# TASK DESCRIPTION
Copy out the full data exactly as given; pictures should not be included.

# SUPPLIED ENTRIES
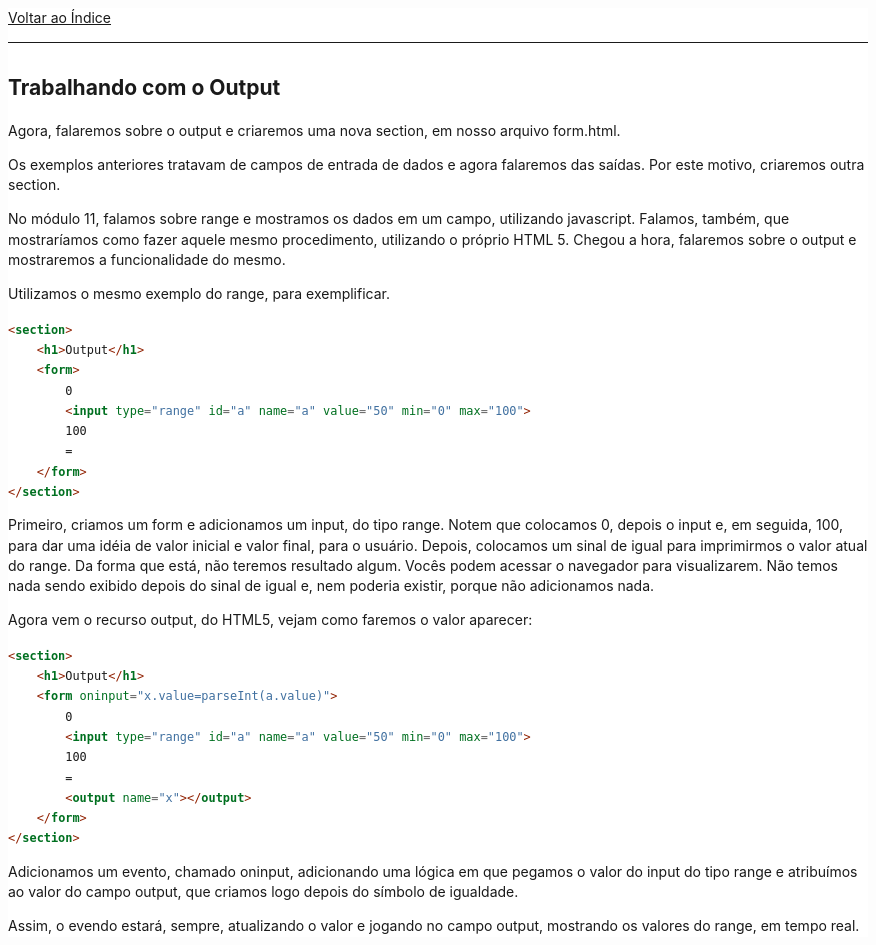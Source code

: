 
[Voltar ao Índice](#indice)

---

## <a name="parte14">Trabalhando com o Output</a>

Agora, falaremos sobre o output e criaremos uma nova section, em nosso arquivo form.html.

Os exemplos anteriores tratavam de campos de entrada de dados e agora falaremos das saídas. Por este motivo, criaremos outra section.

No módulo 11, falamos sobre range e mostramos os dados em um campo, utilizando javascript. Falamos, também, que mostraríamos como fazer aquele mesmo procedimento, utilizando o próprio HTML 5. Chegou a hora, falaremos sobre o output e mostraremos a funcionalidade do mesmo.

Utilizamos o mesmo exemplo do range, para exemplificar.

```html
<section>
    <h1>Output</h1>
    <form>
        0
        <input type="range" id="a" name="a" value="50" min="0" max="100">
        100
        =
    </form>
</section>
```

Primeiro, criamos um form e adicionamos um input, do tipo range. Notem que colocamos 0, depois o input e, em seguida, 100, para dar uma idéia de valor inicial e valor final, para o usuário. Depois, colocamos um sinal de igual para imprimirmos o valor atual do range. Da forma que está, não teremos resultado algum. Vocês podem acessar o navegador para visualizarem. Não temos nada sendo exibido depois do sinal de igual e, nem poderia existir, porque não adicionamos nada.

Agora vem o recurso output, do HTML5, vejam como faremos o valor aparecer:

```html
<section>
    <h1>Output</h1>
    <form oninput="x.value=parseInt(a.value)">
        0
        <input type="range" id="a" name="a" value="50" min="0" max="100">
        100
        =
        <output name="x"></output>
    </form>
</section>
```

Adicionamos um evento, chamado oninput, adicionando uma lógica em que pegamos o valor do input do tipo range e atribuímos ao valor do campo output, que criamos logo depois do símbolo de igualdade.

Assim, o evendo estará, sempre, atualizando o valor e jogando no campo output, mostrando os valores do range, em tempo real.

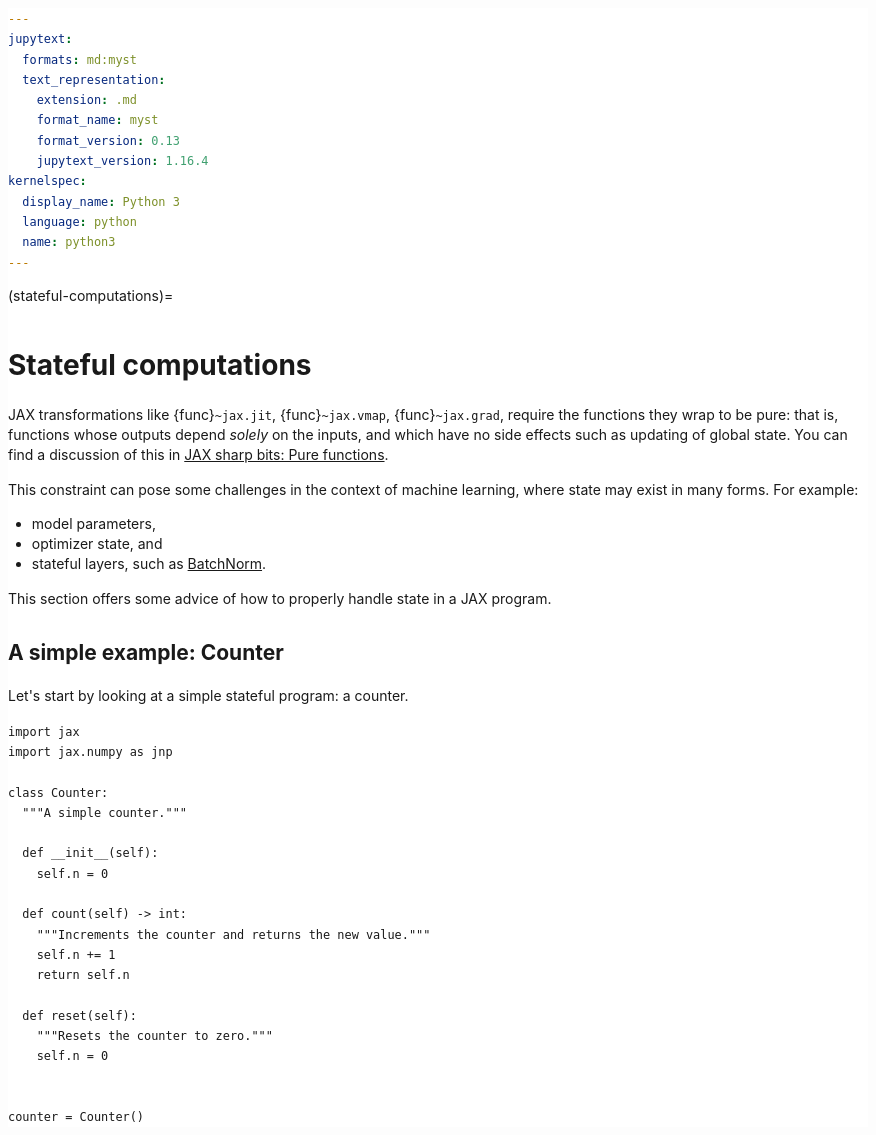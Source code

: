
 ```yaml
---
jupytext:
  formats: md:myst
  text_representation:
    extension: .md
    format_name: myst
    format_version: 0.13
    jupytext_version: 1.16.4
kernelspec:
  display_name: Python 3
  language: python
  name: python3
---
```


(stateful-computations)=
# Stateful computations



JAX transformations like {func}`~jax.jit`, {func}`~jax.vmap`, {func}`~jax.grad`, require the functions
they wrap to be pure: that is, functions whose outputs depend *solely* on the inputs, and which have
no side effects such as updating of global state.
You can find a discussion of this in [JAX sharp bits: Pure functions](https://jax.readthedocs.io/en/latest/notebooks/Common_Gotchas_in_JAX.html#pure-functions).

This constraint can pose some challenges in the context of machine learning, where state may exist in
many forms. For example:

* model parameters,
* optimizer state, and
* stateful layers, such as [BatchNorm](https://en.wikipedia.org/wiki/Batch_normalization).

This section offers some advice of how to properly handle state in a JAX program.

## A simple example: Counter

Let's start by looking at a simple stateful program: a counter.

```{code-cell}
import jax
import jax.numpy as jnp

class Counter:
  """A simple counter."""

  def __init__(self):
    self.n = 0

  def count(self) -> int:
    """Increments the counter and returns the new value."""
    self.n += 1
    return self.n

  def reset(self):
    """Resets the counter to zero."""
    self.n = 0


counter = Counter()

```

# TASK RESPONSE
Source code

: 
[Voltar ao Índice](#indice)

---

## <a name="parte14">Trabalhando com o Output</a>

Agora, falaremos sobre o output e criaremos uma nova section, em nosso arquivo form.html.

Os exemplos anteriores tratavam de campos de entrada de dados e agora falaremos das saídas. Por este motivo, criaremos outra section.

No módulo 11, falamos sobre range e mostramos os dados em um campo, utilizando javascript. Falamos, também, que mostraríamos como fazer aquele mesmo procedimento, utilizando o próprio HTML 5. Chegou a hora, falaremos sobre o output e mostraremos a funcionalidade do mesmo.

Utilizamos o mesmo exemplo do range, para exemplificar.

```html
<section>
    <h1>Output</h1>
    <form>
        0
        <input type="range" id="a" name="a" value="50" min="0" max="100">
        100
        =
    </form>
</section>
```

Primeiro, criamos um form e adicionamos um input, do tipo range. Notem que colocamos 0, depois o input e, em seguida, 100, para dar uma idéia de valor inicial e valor final, para o usuário. Depois, colocamos um sinal de igual para imprimirmos o valor atual do range. Da forma que está, não teremos resultado algum. Vocês podem acessar o navegador para visualizarem. Não temos nada sendo exibido depois do sinal de igual e, nem poderia existir, porque não adicionamos nada.

Agora vem o recurso output, do HTML5, vejam como faremos o valor aparecer:

```html
<section>
    <h1>Output</h1>
    <form oninput="x.value=parseInt(a.value)">
        0
        <input type="range" id="a" name="a" value="50" min="0" max="100">
        100
        =
        <output name="x"></output>
    </form>
</section>
```

Adicionamos um evento, chamado oninput, adicionando uma lógica em que pegamos o valor do input do tipo range e atribuímos ao valor do campo output, que criamos logo depois do símbolo de igualdade.

Assim, o evendo estará, sempre, atualizando o valor e jogando no campo output, mostrando os valores do range, em tempo real.

Source code

:
 ```yaml
---
jupytext:
  formats: md:myst
  text_representation:
    extension: .md
    format_name: myst
    format_version: 0.13
    jupytext_version: 1.16.4
kernelspec:
  display_name: Python 3
  language: python
  name: python3
---
```


(stateful-computations)=
# Stateful computations



JAX transformations like {func}`~jax.jit`, {func}`~jax.vmap`, {func}`~jax.grad`, require the functions
they wrap to be pure: that is, functions whose outputs depend *solely* on the inputs, and which have
no side effects such as updating of global state.
You can find a discussion of this in [JAX sharp bits: Pure functions](https://jax.readthedocs.io/en/latest/notebooks/Common_Gotchas_in_JAX.html#pure-functions).

This constraint can pose some challenges in the context of machine learning, where state may exist in
many forms. For example:

* model parameters,
* optimizer state, and
* stateful layers, such as [BatchNorm](https://en.wikipedia.org/wiki/Batch_normalization).

This section offers some advice of how to properly handle state in a JAX program.

## A simple example: Counter

Let's start by looking at a simple stateful program: a counter.

```{code-cell}
import jax
import jax.numpy as jnp

class Counter:
  """A simple counter."""

  def __init__(self):
    self.n = 0

  def count(self) -> int:
    """Increments the counter and returns the new value."""
    self.n += 1
    return self.n

  def reset(self):
    """Resets the counter to zero."""
    self.n = 0


counter = Counter()

```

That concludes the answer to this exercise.